Activity —
Every line of the records below that has the word "Sentence" should be copied.
_ _ _ _ _
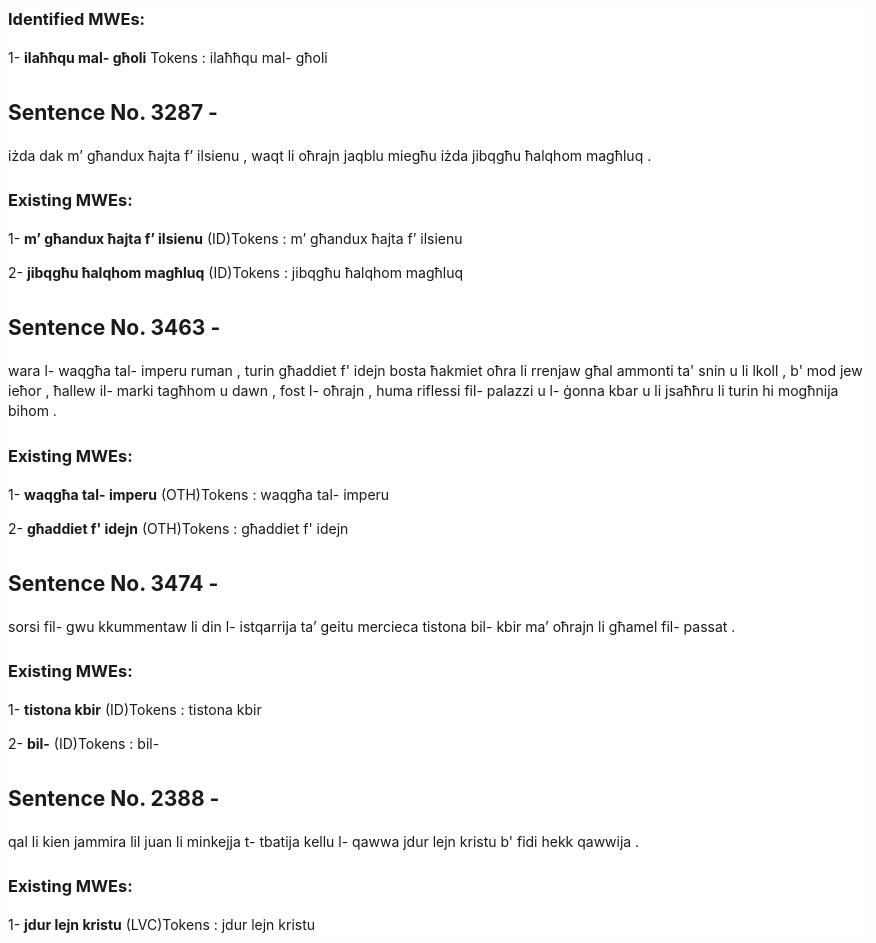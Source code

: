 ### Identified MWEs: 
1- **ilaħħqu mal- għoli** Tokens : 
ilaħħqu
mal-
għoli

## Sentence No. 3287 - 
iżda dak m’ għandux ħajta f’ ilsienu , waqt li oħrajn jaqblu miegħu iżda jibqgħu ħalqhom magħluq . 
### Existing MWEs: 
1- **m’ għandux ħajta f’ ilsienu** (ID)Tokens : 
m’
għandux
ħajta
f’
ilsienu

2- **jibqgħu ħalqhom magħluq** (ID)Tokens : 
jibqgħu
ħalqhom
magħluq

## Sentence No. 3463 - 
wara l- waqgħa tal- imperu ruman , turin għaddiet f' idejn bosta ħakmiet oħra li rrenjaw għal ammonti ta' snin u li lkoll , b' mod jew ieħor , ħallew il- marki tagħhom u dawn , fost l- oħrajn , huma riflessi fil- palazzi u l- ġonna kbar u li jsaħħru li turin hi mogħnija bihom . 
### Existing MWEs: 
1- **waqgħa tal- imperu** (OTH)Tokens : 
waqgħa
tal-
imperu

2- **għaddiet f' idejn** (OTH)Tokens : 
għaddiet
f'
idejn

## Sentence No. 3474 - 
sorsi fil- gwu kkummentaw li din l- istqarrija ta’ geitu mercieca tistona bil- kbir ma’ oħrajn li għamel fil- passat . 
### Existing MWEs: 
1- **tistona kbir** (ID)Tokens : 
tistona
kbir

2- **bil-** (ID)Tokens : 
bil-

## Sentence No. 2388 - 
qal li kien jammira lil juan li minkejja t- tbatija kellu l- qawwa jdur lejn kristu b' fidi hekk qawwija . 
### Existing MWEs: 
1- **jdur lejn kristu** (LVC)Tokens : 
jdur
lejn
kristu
_ _ _ _ _
Solution below —
## Sentence No. 3287 - 
## Sentence No. 3463 - 
## Sentence No. 3474 - 
## Sentence No. 2388 - 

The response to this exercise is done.